[[ Data excerpts, beginning ]]

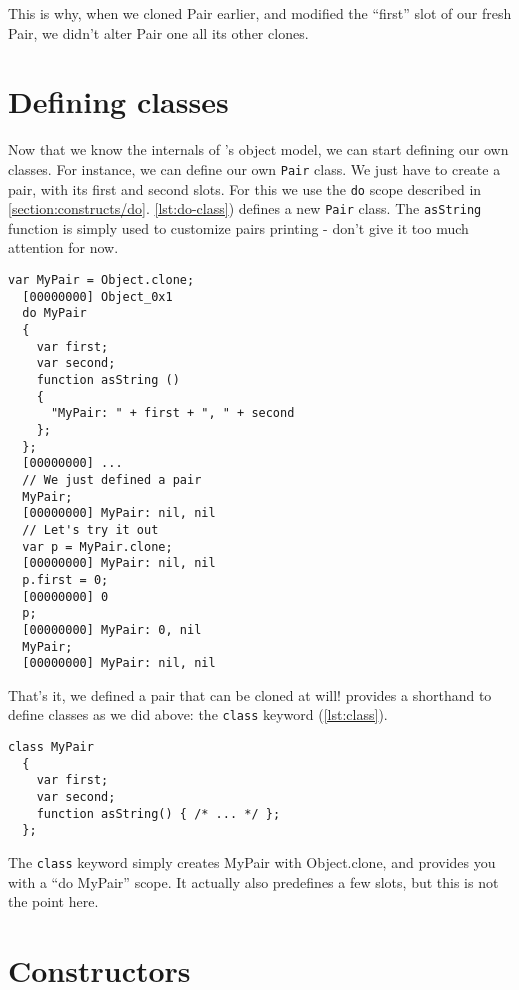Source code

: \documentclass[openright,twoside,12pt]{report}
\newcommand{\lst}[1]{\autoref{lst:#1}}
\begin{document}
This is why, when we cloned Pair earlier, and modified the ``first''
slot of our fresh Pair, we didn't alter Pair one all its other clones.

\section{Defining classes}

Now that we know the internals of \urbi's object model, we can start
defining our own classes. For instance, we can define our own
\texttt{Pair} class. We just have to create a pair, with its first and
second slots. For this we use the \texttt{do} scope described in
\autoref{section:constructs/do}. \lst{do-class}) defines a new
\texttt{Pair} class. The \texttt{asString} function is simply used to
customize pairs printing - don't give it too much attention for now.

\begin{lstlisting}[caption=Defining our own \texttt{MyPair} class,
  label=lst:do-class]
  var MyPair = Object.clone;
  [00000000] Object_0x1
  do MyPair
  {
    var first;
    var second;
    function asString ()
    {
      "MyPair: " + first + ", " + second
    };
  };
  [00000000] ...
  // We just defined a pair
  MyPair;
  [00000000] MyPair: nil, nil
  // Let's try it out
  var p = MyPair.clone;
  [00000000] MyPair: nil, nil
  p.first = 0;
  [00000000] 0
  p;
  [00000000] MyPair: 0, nil
  MyPair;
  [00000000] MyPair: nil, nil
\end{lstlisting}

That's it, we defined a pair that can be cloned at will! \urbi
provides a shorthand to define classes as we did above: the
\texttt{class} keyword (\lst{class}).

\begin{lstlisting}[caption=Using the \texttt{class} construct,
  label=lst:class]
  class MyPair
  {
    var first;
    var second;
    function asString() { /* ... */ };
  };
\end{lstlisting}

The \texttt{class} keyword simply creates MyPair with Object.clone,
and provides you with a ``do MyPair'' scope. It actually also
predefines a few slots, but this is not the point here.

\section{Constructors}
\end{document}
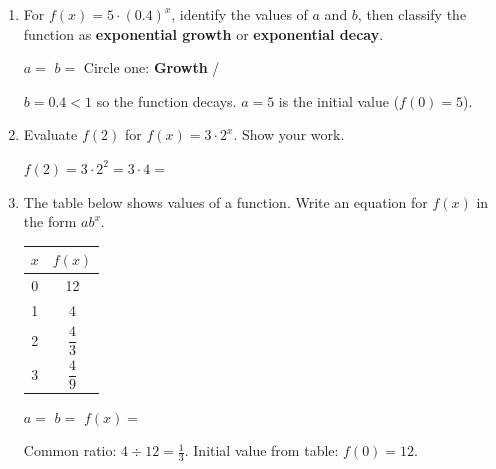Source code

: \documentclass[10pt]{article}
\begin{document}
\namedateperiod

\vspace{0.14in}

\begin{enumerate}[itemsep=16pt]

\item For $f(x) = 5 \cdot (0.4)^x$, identify the values of $a$ and $b$, then classify the
      function as \textbf{exponential growth} or \textbf{exponential decay}.

      \vspace{0.06in}
      $a = $  \quad $b = $  \quad Circle one: \textbf{Growth} \;/\; 

      \begin{teachernote}
        $b = 0.4 < 1$ so the function decays. $a = 5$ is the initial value ($f(0) = 5$).
      \end{teachernote}

\item Evaluate $f(2)$ for $f(x) = 3 \cdot 2^x$. Show your work.

      \vspace{0.06in}
      $f(2) = 3 \cdot 2^2 = 3 \cdot 4 = $ 

\item The table below shows values of a function. Write an equation for $f(x)$ in the form
      $ab^x$.

      \vspace{0.08in}
      \begin{center}
      \renewcommand{\arraystretch}{1.4}
      \begin{tabular}{|c|c|}
        \hline
        $x$ & $f(x)$ \\
        \hline
        0 & 12 \\
        1 & 4 \\
        2 & $\dfrac{4}{3}$ \\
        3 & $\dfrac{4}{9}$ \\
        \hline
      \end{tabular}
      \end{center}

      \vspace{0.06in}
      $a = $  \quad $b = $  \quad $f(x) = $ 

      \begin{teachernote}
        Common ratio: $4 \div 12 = \tfrac{1}{3}$. Initial value from table: $f(0) = 12$.
      \end{teachernote}

\end{enumerate}
\end{document}
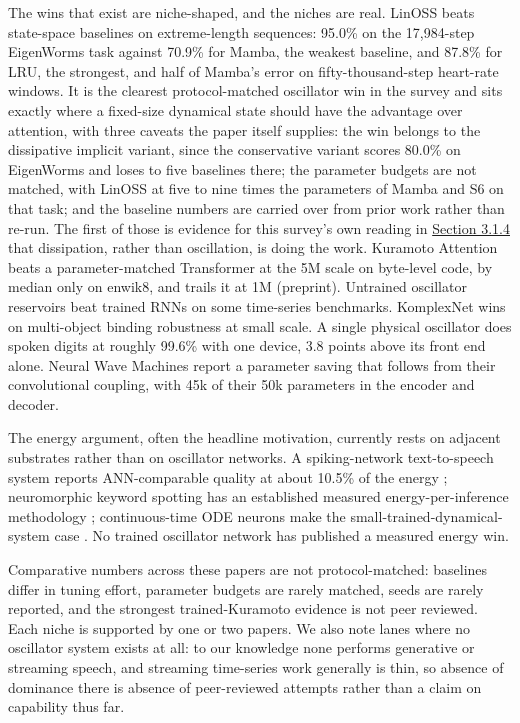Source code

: \documentclass[10pt]{article}
\newcounter{none} %
\begin{document}
The wins that exist are niche-shaped, and the niches are real. LinOSS
beats state-space baselines on extreme-length sequences: 95.0\% on the
17,984-step EigenWorms task against 70.9\% for Mamba, the weakest
baseline, and 87.8\% for LRU, the strongest, and half of Mamba's error
on fifty-thousand-step heart-rate windows. It is the clearest
protocol-matched oscillator win in the survey and sits exactly where a
fixed-size dynamical state should have the advantage over attention,
with three caveats the paper itself supplies: the win belongs to the
dissipative implicit variant, since the conservative variant scores
80.0\% on EigenWorms and loses to five baselines there; the parameter
budgets are not matched, with LinOSS at five to nine times the
parameters of Mamba and S6 on that task; and the baseline numbers are
carried over from prior work rather than re-run. The first of those is
evidence for this survey's own reading in \hyperref[sec-3-1-4]{Section
3.1.4} that dissipation, rather than oscillation, is doing the work.
Kuramoto Attention beats a parameter-matched Transformer at the 5M scale
on byte-level code, by median only on enwik8, and trails it at 1M
(preprint). Untrained oscillator reservoirs beat trained RNNs on some
time-series benchmarks. KomplexNet wins on multi-object binding
robustness at small scale. A single physical oscillator does spoken
digits at roughly 99.6\% with one device, 3.8 points above its front end
alone. Neural Wave Machines report a parameter saving that follows from
their convolutional coupling, with 45k of their 50k parameters in the
encoder and decoder.

The energy argument, often the headline motivation, currently rests on
adjacent substrates rather than on oscillator networks. A
spiking-network text-to-speech system reports ANN-comparable quality at
about 10.5\% of the energy \citep{spikevoice}; neuromorphic keyword
spotting has an established measured energy-per-inference methodology
\citep{blouw2018}; continuous-time ODE neurons make the
small-trained-dynamical-system case \citep{ltc, cfc}. No trained
oscillator network has published a measured energy win.

Comparative numbers across these papers are not protocol-matched:
baselines differ in tuning effort, parameter budgets are rarely matched,
seeds are rarely reported, and the strongest trained-Kuramoto evidence
is not peer reviewed. Each niche is supported by one or two papers. We
also note lanes where no oscillator system exists at all: to our
knowledge none performs generative or streaming speech, and streaming
time-series work generally is thin, so absence of dominance there is
absence of peer-reviewed attempts rather than a claim on capability thus
far.
\end{document}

[[ Data excerpts, end ]]

* Activity: The response must give every line from the material above that holds the string "peer".

* Completed task:
is not peer reviewed. Each niche is supported by one or two papers. We
absence of peer-reviewed attempts rather than a claim on capability thus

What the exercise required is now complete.